Conquistamos mais autonomia e independência com eles.”
Quanto ao uso
dos softwares, estes podem ser utilizados em todas as disciplinas do currículo,
pois permite ao aluno, poder acompanhar todo o seu avanço e processo
ensino-aprendizagem, buscando assim cada vez mais sua autonomia. Permite também
a integração e a interação com os demais colegas também, pois com esse recurso
tecnológico a distância fica menor entre os estudantes e o professor.
Infelizmente,
nem todas as escolas possuem esses softwares, mas podem ser baixados e auxiliar
todos os alunos com deficiência visual em todos os níveis.
Política pública
O Ministério da
Educação desenvolve, em parceria com os Estados, Municípios e o Distrito
Federal, o Programa de Implantação de Salas de Recursos Multifuncionais e o
Projeto Livro Acessível para alunos com deficiência visual.

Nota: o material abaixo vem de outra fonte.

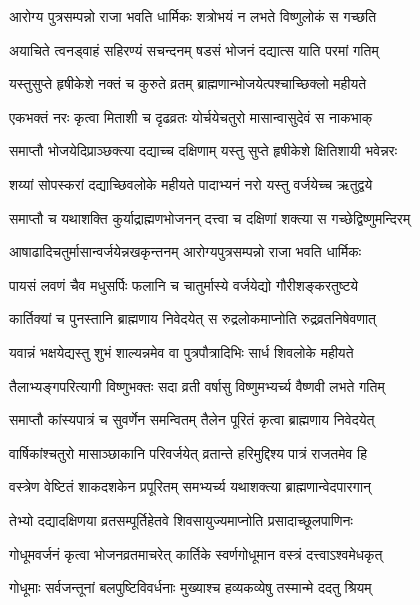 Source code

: \twolineshloka
{आरोग्य पुत्रसम्पन्नो राजा भवति धार्मिकः}
{शत्रोभयं न लभते विष्णुलोकं स गच्छति} %

\twolineshloka
{अयाचिते त्वनड्वाहं सहिरण्यं सचन्दनम्}
{षडसं भोजनं दद्यात्स याति परमां गतिम्} %

\twolineshloka
{यस्तुसुप्ते हृषीकेशे नक्तं च कुरुते व्रतम्}
{ब्राह्मणान्भोजयेत्पश्चाच्छिक्लो महीयते} %

\twolineshloka
{एकभक्तं नरः कृत्वा मिताशी च दृढव्रतः}
{योर्चयेचतुरो मासान्वासुदेवं स नाकभाक्} %

\twolineshloka
{समाप्तौ भोजयेदिप्राञ्छक्त्या दद्याच्च दक्षिणाम्}
{यस्तु सुप्ते हृषीकेशे क्षितिशायी भवेन्नरः} %

\twolineshloka
{शय्यां सोपस्करां दद्याच्छिवलोके महीयते}
{पादाभ्यनं नरो यस्तु वर्जयेच्च ऋतुद्वये} %

\twolineshloka
{समाप्तौ च यथाशक्ति कुर्याद्राह्मणभोजनन्}
{दत्त्वा च दक्षिणां शक्त्या स गच्छेद्विष्णुमन्दिरम्} %

\twolineshloka
{आषाढादिचतुर्मासान्वर्जयेन्नखकृन्तनम्}
{आरोग्यपुत्रसम्पन्नो राजा भवति धार्मिकः} %

\twolineshloka
{पायसं लवणं चैव मधुसर्पिः फलानि च}
{चातुर्मास्ये वर्जयेद्यो गौरीशङ्करतुष्टये} %

\twolineshloka
{कार्तिक्यां च पुनस्तानि ब्राह्मणाय निवेदयेत्}
{स रुद्रलोकमाप्नोति रुद्रव्रतनिषेवणात्} %

\twolineshloka
{यवान्नं भक्षयेद्यस्तु शुभं शाल्यन्नमेव वा}
{पुत्रपौत्रादिभिः सार्ध शिवलोके महीयते} %

\twolineshloka
{तैलाभ्यङ्गपरित्यागी विष्णुभक्तः सदा व्रती}
{वर्षासु विष्णुमभ्यर्च्य वैष्णवी लभते गतिम्} %

\twolineshloka
{समाप्तौ कांस्यपात्रं च सुवर्णेन समन्वितम्}
{तैलेन पूरितं कृत्वा ब्राह्मणाय निवेदयेत्} %

\twolineshloka
{वार्षिकांश्चतुरो मासाञ्छाकानि परिवर्जयेत्}
{व्रतान्ते हरिमुद्दिश्य पात्रं राजतमेव हि} %

\twolineshloka
{वस्त्रेण वेष्टितं शाकदशकेन प्रपूरितम्}
{समभ्यर्च्य यथाशक्त्या ब्राह्मणान्वेदपारगान्} %

\twolineshloka
{तेभ्यो दद्यादक्षिणया व्रतसम्पूर्तिहेतवे}
{शिवसायुज्यमाप्नोति प्रसादाच्छूलपाणिनः} %

\twolineshloka
{गोधूमवर्जनं कृत्वा भोजनव्रतमाचरेत्}
{कार्तिके स्वर्णगोधूमान वस्त्रं दत्त्वाऽश्वमेधकृत्} %

\twolineshloka
{गोधूमाः सर्वजन्तूनां बलपुष्टिविवर्धनाः}
{मुख्याश्च हव्यकव्येषु तस्मान्मे ददतु श्रियम्} %

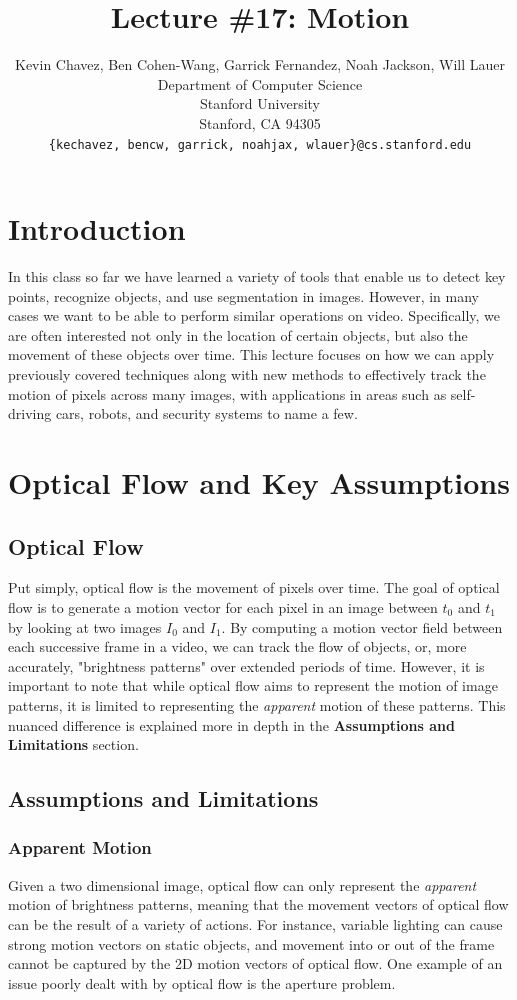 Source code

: \documentclass{article}
\title{Lecture \#17: Motion}
\author{
  Kevin Chavez, Ben Cohen-Wang, Garrick Fernandez, Noah Jackson, Will Lauer \\
  Department of Computer Science\\
  Stanford University\\
  Stanford, CA 94305 \\
  \texttt{\{kechavez, bencw, garrick, noahjax, wlauer\}@cs.stanford.edu} \\
}
\begin{document}
\maketitle

\section{Introduction}
In this class so far we have learned a variety of tools that enable us to detect key points, recognize objects, and use segmentation in images. However, in many cases we want to be able to perform similar operations on video. Specifically, we are often interested not only in the location of certain objects, but also the movement of these objects over time. This lecture focuses on how we can apply previously covered techniques along with new methods to effectively track the motion of pixels across many images, with applications in areas such as self-driving cars, robots, and security systems to name a few.


\section{Optical Flow and Key Assumptions}

\subsection{Optical Flow}
Put simply, optical flow is the movement of pixels over time. The goal of optical flow is to generate a motion vector for each pixel in an image between $t_0$ and $t_1$ by looking at two images $I_0$ and $I_1$. By computing a motion vector field between each successive frame in a video, we can track the flow of objects, or, more accurately, "brightness patterns" over extended periods of time. However, it is important to note that while optical flow aims to represent the motion of image patterns, it is limited to representing the \textit{apparent} motion of these patterns. This nuanced difference is explained more in depth in the \textbf{Assumptions and Limitations} section. 

\subsection{Assumptions and Limitations}

\subsubsection{Apparent Motion}
Given a two dimensional image, optical flow can only represent the \textit{apparent} motion of brightness patterns, meaning that the movement vectors of optical flow can be the result of a variety of actions. For instance, variable lighting can cause strong motion vectors on static objects, and movement into or out of the frame cannot be captured by the 2D motion vectors of optical flow. One example of an issue poorly dealt with by  optical flow is the aperture problem. 
\end{document}

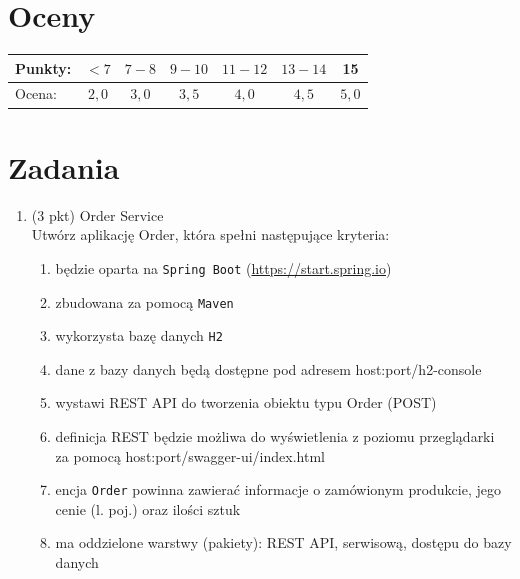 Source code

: \documentclass[12pt]{article}
\begin{document}
    \section*{Oceny}
    \begin{tabular}{|l|c|c|c|c|c|c|}
        \hline
        Punkty: & $<7$ & $7-8$ & $9-10$ & $11-12$ & $13-14$ & 15\\
        \hline
        Ocena: & $2,0$ & $3,0$ & $3,5$ & $4,0$ & $4,5$ & $5,0$\\
        \hline
    \end{tabular}

    \section*{Zadania}
    \begin{enumerate}
        \item\label{exc:order_service}
            (3 pkt) Order Service\\
            Utwórz aplikację Order, która spełni następujące kryteria:
            \begin{enumerate}
                \item będzie oparta na \texttt{Spring Boot} (\url{https://start.spring.io})
                \item zbudowana za pomocą \texttt{Maven}
                \item wykorzysta bazę danych \texttt{H2} 
                \item dane z bazy danych będą dostępne pod adresem host:port/h2-console
                \item wystawi REST API do tworzenia obiektu typu Order (POST)
                \item definicja REST będzie możliwa do wyświetlenia z poziomu przeglądarki za pomocą host:port/swagger-ui/index.html
                \item encja \texttt{Order} powinna zawierać informacje o zamówionym produkcie, jego cenie (l. poj.) oraz ilości sztuk
                \item ma oddzielone warstwy (pakiety): REST API, serwisową, dostępu do bazy danych
            \end{enumerate}


\end{enumerate}
\end{document}
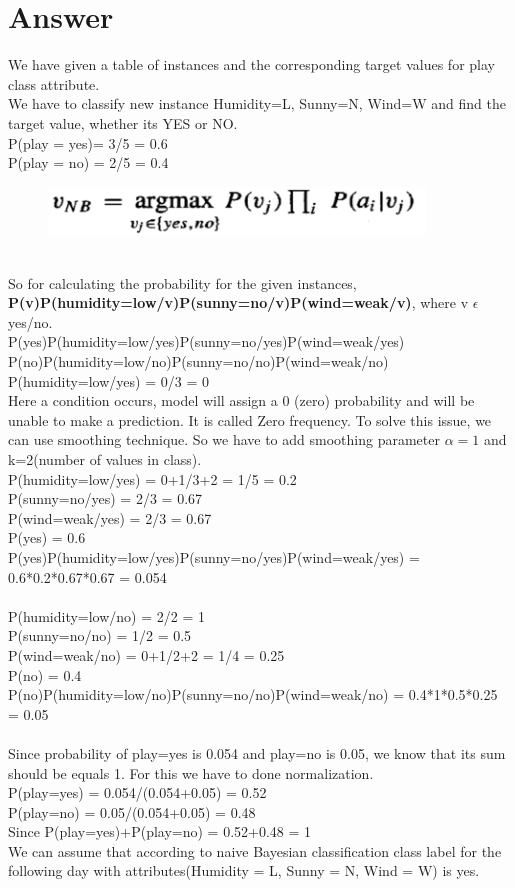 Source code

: \section*{Answer}
We have given a table of instances and the corresponding target values for play class attribute.\\
We have to classify new instance {Humidity=L, Sunny=N, Wind=W} and find the target value, whether its YES or NO.\\
P(play = yes)= 3/5 = 0.6\\
P(play = no) = 2/5 = 0.4\\
\begin{figure}[htp]
    \centering
    \includegraphics[width=10cm]{images/A11_img2.png}
\end{figure}\\
So for calculating the probability for the given instances,\\
\textbf{P(v)P(humidity=low/v)P(sunny=no/v)P(wind=weak/v)}, where v $\epsilon$ {yes/no}.\\
P(yes)P(humidity=low/yes)P(sunny=no/yes)P(wind=weak/yes)\\
P(no)P(humidity=low/no)P(sunny=no/no)P(wind=weak/no)\\
P(humidity=low/yes) = 0/3 = 0\\
Here a condition occurs, model will assign a 0 (zero) probability and will be unable to make a prediction. It is called Zero frequency. To solve this issue, we can use smoothing technique. So we have to add smoothing parameter $\alpha=1$ and k=2(number of values in class).\\
P(humidity=low/yes) = 0+1/3+2 = 1/5 = 0.2\\
P(sunny=no/yes) = 2/3 = 0.67\\
P(wind=weak/yes) = 2/3 = 0.67\\
P(yes) = 0.6\\
P(yes)P(humidity=low/yes)P(sunny=no/yes)P(wind=weak/yes) = 0.6*0.2*0.67*0.67 = 0.054\\\\
P(humidity=low/no) = 2/2 = 1\\
P(sunny=no/no) = 1/2 = 0.5\\
P(wind=weak/no) = 0+1/2+2 = 1/4 = 0.25\\
P(no) = 0.4\\
P(no)P(humidity=low/no)P(sunny=no/no)P(wind=weak/no) = 0.4*1*0.5*0.25 = 0.05\\\\
Since probability of play=yes is 0.054 and play=no is 0.05, we know that its sum should be equals 1. For this we have to done normalization.\\
P(play=yes) = 0.054/(0.054+0.05) = 0.52\\
P(play=no) = 0.05/(0.054+0.05) = 0.48\\
Since P(play=yes)+P(play=no) = 0.52+0.48 = 1\\
We can assume that according to naive Bayesian classification class label for the following day with attributes(Humidity = L, Sunny = N, Wind = W) is yes.\\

Essas ações têm
como objetivo a promoção da acessibilidade aos alunos da Educação Especial no
ensino regular. Dessa forma, o MEC disponibiliza materiais didáticos e
pedagógicos, equipamentos, mobiliários e laptops para comporem as Salas de
Recursos Multifuncionais com o objetivo de apoiar a organização da oferta do
Atendimento Educacional Especializado (AEE), complementar à escolarização nas
escolas da rede pública e laptops aos alunos com cegueira matriculados no fim
do ensino fundamental, no ensino médio, na EJA e na Educação Profissional, como
recurso de acessibilidade ao livro e à leitura. Os laptops destinados aos
alunos com cegueira são disponibilizados justamente com o sistema DosVox e se
destinam ao uso individual em sala de aula e demais atividades educacionais,
podendo ser utilizados em domicílio, mediante assinatura de termo de
responsabilidade, conforme critério estabelecido pela direção da escola.